## [WHAT THE TASK ASKS]
Only the lines holding "endpoints" are wanted; find them in the listing and return each one.

==== DATA TO EXAMINE ====

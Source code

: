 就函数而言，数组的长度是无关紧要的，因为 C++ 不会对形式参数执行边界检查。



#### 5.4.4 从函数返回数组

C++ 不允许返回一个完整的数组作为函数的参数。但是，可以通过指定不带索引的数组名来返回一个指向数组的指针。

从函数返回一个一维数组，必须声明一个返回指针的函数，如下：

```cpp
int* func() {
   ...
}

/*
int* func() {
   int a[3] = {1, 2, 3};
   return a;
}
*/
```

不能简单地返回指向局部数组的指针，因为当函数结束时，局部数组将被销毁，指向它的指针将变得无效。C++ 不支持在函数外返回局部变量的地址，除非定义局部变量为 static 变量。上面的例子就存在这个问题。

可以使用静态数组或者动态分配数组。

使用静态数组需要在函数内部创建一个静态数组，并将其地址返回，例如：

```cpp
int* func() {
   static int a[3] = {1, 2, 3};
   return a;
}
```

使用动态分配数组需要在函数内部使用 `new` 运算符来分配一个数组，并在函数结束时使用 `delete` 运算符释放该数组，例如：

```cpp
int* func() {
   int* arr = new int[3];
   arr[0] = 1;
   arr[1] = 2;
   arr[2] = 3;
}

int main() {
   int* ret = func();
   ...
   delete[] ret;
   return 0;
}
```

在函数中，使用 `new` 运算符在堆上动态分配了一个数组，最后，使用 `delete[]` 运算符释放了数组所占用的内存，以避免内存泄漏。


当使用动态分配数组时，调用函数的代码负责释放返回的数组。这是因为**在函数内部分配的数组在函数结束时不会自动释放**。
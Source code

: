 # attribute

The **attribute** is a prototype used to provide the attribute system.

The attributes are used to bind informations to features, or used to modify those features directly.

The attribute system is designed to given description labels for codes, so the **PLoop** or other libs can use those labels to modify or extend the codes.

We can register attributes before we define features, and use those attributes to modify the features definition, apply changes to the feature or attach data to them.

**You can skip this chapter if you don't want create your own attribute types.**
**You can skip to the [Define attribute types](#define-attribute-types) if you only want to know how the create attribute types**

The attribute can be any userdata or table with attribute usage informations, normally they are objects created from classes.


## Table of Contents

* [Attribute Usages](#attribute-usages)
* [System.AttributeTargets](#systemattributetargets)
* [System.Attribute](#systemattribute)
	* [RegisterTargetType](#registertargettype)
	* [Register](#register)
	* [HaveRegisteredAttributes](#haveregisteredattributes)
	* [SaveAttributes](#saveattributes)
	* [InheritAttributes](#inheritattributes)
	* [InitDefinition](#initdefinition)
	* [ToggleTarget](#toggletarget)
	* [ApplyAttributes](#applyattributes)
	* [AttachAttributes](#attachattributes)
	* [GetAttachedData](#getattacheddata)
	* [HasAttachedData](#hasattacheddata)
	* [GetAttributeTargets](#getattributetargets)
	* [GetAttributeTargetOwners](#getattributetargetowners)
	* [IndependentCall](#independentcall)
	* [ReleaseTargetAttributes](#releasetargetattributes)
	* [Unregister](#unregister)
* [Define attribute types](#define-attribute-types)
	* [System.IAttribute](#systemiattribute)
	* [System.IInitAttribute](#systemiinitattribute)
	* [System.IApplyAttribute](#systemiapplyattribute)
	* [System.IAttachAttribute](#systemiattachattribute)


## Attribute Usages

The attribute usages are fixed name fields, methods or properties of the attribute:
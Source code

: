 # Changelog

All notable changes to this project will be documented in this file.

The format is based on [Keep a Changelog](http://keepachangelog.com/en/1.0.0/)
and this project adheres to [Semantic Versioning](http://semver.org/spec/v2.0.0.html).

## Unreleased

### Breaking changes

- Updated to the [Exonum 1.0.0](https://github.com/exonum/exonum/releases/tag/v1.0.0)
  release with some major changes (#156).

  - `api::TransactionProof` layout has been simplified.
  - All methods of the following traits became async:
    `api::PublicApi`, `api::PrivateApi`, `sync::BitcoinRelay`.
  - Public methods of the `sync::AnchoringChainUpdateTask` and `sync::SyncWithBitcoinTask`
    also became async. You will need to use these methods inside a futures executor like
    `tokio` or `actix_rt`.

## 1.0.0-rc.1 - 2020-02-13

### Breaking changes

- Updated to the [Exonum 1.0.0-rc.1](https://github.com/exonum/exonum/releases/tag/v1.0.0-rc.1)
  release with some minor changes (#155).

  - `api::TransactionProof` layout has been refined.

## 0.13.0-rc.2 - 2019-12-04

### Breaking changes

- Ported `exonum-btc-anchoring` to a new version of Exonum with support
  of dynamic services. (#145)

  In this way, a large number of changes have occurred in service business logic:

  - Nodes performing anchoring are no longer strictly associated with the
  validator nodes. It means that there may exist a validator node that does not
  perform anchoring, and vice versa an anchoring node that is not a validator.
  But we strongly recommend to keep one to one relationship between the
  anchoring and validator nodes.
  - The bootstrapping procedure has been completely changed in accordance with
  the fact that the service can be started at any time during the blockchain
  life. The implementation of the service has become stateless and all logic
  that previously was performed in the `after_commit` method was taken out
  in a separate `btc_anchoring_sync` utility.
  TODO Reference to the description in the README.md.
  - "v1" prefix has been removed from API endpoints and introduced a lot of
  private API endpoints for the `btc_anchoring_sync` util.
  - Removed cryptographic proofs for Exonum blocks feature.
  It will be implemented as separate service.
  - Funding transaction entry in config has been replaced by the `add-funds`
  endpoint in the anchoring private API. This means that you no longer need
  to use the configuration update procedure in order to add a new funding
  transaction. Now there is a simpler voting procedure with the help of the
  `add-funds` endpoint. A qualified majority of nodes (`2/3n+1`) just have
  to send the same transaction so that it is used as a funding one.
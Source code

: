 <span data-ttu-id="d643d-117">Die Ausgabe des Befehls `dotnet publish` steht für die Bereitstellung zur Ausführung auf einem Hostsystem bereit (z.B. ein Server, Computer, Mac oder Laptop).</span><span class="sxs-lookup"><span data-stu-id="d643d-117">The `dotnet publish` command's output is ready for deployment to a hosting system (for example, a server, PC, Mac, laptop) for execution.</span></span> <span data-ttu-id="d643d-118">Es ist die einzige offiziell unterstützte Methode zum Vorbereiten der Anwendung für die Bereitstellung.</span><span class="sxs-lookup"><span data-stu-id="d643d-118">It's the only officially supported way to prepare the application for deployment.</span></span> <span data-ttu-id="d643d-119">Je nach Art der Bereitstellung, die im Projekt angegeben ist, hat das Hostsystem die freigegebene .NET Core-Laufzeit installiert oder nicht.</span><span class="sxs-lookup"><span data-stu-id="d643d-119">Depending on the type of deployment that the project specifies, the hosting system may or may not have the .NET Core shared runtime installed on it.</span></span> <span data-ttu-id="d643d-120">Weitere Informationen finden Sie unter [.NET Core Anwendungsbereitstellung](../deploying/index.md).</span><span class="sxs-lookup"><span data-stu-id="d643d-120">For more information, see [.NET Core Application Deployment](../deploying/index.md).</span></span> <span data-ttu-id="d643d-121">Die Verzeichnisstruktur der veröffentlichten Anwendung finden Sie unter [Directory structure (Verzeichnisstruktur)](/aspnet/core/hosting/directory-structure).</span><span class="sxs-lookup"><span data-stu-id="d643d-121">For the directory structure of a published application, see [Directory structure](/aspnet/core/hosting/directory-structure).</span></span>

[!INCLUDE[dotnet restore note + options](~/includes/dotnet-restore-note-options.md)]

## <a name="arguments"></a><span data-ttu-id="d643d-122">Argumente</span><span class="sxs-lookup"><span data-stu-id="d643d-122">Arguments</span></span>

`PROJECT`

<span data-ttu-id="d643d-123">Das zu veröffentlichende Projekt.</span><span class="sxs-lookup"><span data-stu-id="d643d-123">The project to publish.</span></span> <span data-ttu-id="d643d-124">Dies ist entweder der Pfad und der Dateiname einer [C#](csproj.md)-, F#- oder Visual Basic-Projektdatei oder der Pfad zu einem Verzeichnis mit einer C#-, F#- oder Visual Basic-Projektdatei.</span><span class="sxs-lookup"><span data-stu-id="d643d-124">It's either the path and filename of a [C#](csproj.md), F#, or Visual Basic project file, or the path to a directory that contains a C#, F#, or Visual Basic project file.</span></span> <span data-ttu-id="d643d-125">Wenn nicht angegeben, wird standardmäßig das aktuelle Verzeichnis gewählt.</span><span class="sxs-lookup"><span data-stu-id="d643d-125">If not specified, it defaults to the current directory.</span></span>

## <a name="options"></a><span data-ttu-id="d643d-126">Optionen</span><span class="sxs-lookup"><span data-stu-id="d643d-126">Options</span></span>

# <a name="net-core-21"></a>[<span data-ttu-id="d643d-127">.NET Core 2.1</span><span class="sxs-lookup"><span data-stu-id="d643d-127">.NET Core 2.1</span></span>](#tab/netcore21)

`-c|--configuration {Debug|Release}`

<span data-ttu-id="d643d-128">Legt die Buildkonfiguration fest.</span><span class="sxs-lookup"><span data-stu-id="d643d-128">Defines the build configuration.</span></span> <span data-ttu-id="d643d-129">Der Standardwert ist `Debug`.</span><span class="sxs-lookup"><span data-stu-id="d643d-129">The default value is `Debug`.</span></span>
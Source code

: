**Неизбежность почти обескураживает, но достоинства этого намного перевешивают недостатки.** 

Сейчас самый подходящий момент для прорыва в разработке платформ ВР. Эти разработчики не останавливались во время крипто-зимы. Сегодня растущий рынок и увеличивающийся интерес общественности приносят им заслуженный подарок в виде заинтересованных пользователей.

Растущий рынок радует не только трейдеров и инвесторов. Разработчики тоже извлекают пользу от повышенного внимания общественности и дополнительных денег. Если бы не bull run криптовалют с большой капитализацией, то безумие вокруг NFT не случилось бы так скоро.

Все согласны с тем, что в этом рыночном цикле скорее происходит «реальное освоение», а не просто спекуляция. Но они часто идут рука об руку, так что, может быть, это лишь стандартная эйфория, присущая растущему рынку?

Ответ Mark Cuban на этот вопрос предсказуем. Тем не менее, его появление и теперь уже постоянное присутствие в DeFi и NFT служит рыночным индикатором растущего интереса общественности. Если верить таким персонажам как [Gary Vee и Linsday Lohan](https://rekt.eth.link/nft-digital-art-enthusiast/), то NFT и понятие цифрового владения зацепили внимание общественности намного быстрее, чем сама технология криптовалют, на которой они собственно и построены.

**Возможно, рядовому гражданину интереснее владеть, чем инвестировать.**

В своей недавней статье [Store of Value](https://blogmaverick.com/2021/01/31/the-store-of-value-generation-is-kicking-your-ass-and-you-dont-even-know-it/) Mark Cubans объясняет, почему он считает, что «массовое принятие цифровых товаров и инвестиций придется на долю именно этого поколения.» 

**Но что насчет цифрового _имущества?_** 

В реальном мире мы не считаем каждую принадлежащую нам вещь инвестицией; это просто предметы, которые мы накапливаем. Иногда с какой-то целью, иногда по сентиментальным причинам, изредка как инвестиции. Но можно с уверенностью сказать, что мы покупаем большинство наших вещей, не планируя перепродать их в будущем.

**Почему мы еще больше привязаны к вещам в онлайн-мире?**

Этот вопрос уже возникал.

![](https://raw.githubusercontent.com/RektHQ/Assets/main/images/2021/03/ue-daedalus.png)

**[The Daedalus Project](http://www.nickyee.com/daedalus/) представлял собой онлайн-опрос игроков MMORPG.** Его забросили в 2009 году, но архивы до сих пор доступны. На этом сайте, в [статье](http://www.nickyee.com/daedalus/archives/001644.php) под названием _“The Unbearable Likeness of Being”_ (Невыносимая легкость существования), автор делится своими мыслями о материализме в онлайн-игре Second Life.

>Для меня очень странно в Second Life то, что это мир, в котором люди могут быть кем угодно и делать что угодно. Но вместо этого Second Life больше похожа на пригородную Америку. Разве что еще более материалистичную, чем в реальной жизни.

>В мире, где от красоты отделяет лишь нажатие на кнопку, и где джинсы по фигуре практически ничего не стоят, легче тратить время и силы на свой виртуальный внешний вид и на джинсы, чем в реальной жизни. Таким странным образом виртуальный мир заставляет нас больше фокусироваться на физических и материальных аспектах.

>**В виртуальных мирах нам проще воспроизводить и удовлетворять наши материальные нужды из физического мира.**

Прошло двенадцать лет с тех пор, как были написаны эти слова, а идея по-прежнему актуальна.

====

## [SOLUTION FOR THIS EXERCISE]
  - "v1" prefix has been removed from API endpoints and introduced a lot of
  private API endpoints for the `btc_anchoring_sync` util.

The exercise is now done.